Фантазировать я не стал. Многофункциональная Голодная Плеть пригодилась мне и в этом благородном деле. В выкачивании информации, в смысле. Прийти в себя мой пленник так и не успел, а потому воспользоваться силой Шимо по-прежнему не мог. Вот кабы он сохранил присутствие духа, у меня возникли бы серьёзные проблемы... ну да что теперь шарахаться от не случившегося. Перетрухал парень, мне же лучше. Морщась от лишь частично отфильтровываемого страха своей жертвы, я углубился в изучение чужой памяти.

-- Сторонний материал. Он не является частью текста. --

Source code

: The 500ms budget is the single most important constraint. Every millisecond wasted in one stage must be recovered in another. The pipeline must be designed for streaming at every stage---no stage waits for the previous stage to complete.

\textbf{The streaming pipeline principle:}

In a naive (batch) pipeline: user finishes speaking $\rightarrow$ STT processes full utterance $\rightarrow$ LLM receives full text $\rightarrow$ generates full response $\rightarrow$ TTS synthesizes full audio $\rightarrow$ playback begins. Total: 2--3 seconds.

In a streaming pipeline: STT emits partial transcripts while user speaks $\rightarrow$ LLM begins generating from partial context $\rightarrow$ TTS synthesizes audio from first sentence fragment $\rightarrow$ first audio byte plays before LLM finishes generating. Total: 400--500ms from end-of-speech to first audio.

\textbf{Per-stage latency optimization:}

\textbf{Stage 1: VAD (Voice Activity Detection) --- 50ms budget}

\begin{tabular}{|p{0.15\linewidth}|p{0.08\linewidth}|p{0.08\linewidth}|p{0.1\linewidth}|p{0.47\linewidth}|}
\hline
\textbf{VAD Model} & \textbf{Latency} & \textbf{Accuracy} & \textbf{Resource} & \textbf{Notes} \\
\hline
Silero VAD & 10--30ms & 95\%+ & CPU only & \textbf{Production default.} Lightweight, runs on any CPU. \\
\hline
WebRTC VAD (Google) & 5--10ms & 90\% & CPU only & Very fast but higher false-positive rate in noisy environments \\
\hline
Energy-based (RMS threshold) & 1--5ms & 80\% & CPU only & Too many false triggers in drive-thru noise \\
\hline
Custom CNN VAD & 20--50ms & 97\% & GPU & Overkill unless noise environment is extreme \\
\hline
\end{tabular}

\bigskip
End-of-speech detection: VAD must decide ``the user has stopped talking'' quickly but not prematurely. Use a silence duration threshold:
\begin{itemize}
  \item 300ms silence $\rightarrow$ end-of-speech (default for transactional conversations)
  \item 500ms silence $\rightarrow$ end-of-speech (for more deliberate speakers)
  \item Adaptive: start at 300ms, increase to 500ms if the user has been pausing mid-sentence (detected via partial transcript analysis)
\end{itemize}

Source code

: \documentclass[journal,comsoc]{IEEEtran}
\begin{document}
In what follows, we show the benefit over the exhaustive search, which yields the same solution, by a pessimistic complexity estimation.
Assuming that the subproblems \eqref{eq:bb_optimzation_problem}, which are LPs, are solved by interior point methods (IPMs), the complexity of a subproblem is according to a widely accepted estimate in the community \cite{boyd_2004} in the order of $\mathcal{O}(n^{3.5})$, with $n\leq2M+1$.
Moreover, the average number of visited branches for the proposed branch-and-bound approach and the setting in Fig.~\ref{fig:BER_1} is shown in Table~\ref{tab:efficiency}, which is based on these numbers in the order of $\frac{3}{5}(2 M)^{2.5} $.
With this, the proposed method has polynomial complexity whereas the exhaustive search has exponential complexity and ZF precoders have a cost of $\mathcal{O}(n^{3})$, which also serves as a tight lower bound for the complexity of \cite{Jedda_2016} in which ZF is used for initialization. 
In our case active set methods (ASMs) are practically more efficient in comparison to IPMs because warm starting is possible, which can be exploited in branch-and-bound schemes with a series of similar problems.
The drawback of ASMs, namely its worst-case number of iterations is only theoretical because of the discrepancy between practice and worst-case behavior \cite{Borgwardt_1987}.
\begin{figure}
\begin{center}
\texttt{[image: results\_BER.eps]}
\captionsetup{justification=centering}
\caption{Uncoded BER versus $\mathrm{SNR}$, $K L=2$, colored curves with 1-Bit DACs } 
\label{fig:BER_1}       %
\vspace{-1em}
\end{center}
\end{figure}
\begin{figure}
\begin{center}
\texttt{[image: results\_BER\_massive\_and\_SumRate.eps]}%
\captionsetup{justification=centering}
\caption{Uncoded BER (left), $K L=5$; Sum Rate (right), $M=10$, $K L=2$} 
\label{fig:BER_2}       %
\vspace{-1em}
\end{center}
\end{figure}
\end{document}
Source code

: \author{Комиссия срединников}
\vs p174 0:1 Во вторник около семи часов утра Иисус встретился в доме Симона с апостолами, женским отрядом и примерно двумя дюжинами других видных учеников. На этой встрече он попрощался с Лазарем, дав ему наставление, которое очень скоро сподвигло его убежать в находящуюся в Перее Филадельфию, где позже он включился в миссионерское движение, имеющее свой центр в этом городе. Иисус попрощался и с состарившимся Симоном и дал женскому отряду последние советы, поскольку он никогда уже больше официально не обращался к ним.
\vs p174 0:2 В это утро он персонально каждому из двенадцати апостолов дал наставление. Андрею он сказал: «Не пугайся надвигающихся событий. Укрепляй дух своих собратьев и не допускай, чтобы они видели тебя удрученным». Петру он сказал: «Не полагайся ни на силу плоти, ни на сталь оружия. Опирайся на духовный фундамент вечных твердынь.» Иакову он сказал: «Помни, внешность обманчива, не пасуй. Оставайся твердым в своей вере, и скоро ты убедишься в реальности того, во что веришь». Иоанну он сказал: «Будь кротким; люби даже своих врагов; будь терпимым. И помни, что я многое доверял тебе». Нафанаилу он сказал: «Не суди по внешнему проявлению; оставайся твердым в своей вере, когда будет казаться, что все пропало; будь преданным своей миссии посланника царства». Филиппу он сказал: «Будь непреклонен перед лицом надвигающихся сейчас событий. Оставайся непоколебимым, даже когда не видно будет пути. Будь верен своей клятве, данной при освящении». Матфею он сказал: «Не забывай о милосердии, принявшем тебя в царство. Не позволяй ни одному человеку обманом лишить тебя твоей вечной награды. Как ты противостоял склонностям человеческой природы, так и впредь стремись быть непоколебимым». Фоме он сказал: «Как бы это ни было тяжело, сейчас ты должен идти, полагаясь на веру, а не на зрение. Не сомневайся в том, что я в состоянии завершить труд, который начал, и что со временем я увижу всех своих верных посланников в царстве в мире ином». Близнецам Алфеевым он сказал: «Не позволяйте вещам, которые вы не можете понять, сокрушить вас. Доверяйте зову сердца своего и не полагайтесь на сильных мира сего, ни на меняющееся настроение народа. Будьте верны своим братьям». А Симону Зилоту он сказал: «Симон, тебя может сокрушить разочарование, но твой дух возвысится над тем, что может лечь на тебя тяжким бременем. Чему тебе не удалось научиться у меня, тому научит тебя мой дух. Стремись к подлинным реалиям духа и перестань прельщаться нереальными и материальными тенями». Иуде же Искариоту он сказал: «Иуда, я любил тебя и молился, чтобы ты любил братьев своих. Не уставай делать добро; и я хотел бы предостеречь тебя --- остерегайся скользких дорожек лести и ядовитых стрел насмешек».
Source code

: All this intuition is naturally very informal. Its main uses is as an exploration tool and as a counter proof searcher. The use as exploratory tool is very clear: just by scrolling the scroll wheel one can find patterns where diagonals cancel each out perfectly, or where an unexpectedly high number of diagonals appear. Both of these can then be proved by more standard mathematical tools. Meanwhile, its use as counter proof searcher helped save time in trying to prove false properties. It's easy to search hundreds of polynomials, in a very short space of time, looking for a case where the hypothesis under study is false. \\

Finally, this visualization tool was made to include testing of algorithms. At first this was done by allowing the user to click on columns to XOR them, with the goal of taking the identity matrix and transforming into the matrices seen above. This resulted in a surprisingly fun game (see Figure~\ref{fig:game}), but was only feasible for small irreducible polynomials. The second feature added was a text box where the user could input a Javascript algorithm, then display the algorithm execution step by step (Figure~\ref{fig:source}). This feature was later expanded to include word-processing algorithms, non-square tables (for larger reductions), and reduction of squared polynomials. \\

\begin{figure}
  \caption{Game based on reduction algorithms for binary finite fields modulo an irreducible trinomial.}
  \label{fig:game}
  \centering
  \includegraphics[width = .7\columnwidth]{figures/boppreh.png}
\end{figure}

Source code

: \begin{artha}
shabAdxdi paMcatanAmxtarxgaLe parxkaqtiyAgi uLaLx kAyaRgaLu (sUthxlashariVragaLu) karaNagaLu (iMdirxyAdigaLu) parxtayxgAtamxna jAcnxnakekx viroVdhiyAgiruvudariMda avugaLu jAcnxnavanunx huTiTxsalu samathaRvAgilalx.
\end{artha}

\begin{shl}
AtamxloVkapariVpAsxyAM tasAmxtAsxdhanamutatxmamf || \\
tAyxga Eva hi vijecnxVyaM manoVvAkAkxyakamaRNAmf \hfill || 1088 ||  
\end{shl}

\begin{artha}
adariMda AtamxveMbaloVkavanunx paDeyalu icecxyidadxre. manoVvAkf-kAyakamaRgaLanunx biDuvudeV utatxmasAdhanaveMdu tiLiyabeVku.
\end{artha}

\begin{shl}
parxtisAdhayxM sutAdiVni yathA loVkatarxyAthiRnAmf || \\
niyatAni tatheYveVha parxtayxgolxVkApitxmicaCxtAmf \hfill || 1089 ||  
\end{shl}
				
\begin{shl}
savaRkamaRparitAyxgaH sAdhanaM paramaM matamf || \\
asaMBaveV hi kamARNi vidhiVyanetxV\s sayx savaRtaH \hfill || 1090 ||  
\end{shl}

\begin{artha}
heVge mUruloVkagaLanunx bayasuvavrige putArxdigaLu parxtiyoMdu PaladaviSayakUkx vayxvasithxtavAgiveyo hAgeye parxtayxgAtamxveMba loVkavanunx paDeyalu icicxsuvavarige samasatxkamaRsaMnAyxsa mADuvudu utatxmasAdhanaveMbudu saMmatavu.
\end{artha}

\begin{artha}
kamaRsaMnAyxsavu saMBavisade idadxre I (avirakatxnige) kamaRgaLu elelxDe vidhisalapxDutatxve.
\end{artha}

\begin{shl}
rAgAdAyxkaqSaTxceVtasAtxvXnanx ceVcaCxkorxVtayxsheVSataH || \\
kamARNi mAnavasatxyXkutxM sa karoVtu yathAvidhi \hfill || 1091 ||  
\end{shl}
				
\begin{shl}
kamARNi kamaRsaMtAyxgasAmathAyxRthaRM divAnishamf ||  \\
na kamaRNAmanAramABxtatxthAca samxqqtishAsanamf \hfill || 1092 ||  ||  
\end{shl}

(Жаль, что частые допросы такого рода сильно истощают психику, приводя к суровым откатам. Переусердствовав, можно вместе с воспоминаниями заполучить слабость, рассеянность, галлюцинации, непроходящую сонливость с утратой ясности мысли и тому подобные "прелести". Конечно, "метельный взгляд" сильно облегчает мне потрошение чужих умов, но у любой техники есть свои ограничения. Пожалуй, если я устрою глубокий допрос более чем троим-четверым людям подряд, это выведет меня из строя на неделю, если не больше...
Это вам не фаерболы метать!)
Как я и предполагал, пленник оказался Опорой. Но хреноватой. В том смысле, что парня -его, кстати, звали Сумор — отлично готовили с самого детства и не раз подвергали серьёзным испытаниям... но, увы, параллельно забили ему голову кучей пропагандистской чуши, забыв дать понюхать настоящей крови. Способности у него имелись самые что ни на есть отличные, в предках ходили исключительно высокопоставленные гвардейцы — к примеру, папа Сумора был ни много, ни мало Мечом, главой Утренней смены гвардии (то бишь командовал полутысячей элитных вояк). По сугубой молодости мой пленник не научился ни думать самостоятельно, ни держать настоящий, не тренировочный удар.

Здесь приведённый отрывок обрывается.